French actress, screenwriter and singer (born 1964)

Agnès Jaoui (/fr/; born 19 October 1964) is a French actress, screenwriter, film director and singer.

Jaoui has won six César Awards, three Lumière Awards, and a Best Screenplay Award at the Cannes Film Festival. She has received numerous other awards and nominations, including a nomination for Academy Award for Best Foreign Language Film.

==Life and career==
Jaoui was born in Antony, Hauts-de-Seine, and is of Tunisian Jewish descent. She is the daughter of Hubert Jaoui and Gyza Jaoui, who are both writers. They moved to Paris when she was 8 years old. She started theatre when she was in high school at the Lycée Henri-IV in Paris. She entered the Cours Florent when she was 15. Patrice Chéreau, director of the Théâtre des Amandiers in Nanterre where she began attending drama classes in 1984, gave her a role in the film Hôtel de France in 1987. That same year, she appeared in Harold Pinter's L'anniversaire with Jean-Pierre Bacri, who later became a faithful colleague and companion.

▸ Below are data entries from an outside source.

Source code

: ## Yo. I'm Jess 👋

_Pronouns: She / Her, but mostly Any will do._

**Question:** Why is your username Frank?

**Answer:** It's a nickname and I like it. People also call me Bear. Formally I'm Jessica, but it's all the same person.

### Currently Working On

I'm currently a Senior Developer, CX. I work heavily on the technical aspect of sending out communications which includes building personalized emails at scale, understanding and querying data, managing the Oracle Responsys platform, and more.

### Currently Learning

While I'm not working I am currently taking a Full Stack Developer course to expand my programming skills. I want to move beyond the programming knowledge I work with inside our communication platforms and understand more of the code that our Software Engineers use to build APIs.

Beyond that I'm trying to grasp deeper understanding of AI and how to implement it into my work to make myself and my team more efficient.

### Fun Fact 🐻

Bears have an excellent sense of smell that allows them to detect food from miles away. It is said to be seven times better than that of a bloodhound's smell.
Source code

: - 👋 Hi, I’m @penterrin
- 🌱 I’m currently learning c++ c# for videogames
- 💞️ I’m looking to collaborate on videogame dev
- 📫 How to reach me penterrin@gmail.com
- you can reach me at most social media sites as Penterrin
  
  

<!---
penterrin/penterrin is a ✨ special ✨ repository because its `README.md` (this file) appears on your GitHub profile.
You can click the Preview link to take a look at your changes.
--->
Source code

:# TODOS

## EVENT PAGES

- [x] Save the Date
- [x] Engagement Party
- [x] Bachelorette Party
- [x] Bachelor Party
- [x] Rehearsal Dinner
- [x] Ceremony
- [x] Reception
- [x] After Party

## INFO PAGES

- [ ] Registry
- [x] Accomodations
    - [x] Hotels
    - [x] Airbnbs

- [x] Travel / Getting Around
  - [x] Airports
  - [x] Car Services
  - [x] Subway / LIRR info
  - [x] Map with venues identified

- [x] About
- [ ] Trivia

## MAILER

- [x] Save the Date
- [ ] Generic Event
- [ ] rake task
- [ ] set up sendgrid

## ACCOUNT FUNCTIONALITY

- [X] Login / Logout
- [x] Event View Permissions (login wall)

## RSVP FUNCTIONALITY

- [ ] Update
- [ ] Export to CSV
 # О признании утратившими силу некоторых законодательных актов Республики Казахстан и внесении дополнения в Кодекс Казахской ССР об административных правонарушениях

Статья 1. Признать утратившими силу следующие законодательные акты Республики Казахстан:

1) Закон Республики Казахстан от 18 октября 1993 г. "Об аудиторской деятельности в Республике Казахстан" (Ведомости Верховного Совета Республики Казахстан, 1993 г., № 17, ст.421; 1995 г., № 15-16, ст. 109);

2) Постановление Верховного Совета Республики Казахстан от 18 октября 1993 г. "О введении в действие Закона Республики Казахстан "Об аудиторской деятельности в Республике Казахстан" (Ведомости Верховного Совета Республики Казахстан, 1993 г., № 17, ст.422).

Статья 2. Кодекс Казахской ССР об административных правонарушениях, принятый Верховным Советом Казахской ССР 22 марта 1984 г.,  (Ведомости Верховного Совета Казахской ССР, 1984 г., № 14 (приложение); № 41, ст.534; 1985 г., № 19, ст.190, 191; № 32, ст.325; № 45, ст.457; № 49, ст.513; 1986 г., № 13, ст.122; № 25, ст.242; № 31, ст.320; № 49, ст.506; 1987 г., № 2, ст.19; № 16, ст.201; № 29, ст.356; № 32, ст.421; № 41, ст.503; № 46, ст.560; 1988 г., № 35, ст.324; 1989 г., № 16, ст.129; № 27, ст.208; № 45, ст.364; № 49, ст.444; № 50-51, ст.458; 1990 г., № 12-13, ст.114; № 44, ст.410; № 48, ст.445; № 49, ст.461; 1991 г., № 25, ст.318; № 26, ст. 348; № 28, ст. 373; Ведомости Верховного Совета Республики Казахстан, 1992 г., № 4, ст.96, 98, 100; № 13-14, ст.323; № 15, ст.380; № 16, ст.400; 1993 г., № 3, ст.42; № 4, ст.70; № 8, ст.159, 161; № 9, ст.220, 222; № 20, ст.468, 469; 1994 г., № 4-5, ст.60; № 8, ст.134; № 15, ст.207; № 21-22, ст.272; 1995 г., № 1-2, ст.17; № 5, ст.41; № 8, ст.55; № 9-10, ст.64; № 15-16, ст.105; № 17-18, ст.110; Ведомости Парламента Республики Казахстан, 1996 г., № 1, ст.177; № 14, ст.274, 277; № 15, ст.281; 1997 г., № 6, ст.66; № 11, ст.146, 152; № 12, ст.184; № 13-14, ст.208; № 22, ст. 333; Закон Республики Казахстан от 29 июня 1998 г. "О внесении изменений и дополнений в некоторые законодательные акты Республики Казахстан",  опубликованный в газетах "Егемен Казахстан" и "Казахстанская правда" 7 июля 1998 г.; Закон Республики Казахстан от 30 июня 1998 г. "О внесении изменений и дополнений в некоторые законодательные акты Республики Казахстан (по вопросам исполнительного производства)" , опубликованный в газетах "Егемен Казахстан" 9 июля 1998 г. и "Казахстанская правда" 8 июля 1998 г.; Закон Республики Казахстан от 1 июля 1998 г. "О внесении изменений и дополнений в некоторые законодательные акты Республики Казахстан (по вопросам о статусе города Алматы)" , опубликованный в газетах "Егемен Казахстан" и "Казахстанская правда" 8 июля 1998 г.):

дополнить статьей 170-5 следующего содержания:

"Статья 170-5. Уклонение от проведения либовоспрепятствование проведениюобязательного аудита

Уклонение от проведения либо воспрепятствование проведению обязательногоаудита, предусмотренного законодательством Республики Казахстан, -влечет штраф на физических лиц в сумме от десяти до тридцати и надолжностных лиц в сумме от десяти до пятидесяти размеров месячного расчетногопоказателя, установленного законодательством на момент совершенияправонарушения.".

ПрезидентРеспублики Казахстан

Jaoui and Bacri wrote the play Cuisine et dépendances, which Philippe Muyl adapted for the screen in 1992. In 1993, director Alain Resnais asked them to make an adaptation of Alan Ayckbourn's eight-part play Intimate Exchanges, which became the two-part film Smoking/No Smoking. This ironic diptych about free will and destiny won the César Award for Best Original Screenplay or Adaptation in 1994. In 1996, they gained greater success with Cédric Klapisch's adaptation of their play Family Resemblances (Un air de famille), which showed their ability to observe and depict everyday life, and to criticize the social norms through bitter and corrosive humor. Once again, they won the César Award for Best Original Screenplay or Adaptation in 1997, and the same year, they collaborated with Resnais again on Same Old Song (On connaît la chanson), which they wrote and performed. They won their third César Award for Best Original Screenplay or Adaptation, and Jaoui won her first César Award for Best Supporting Actress.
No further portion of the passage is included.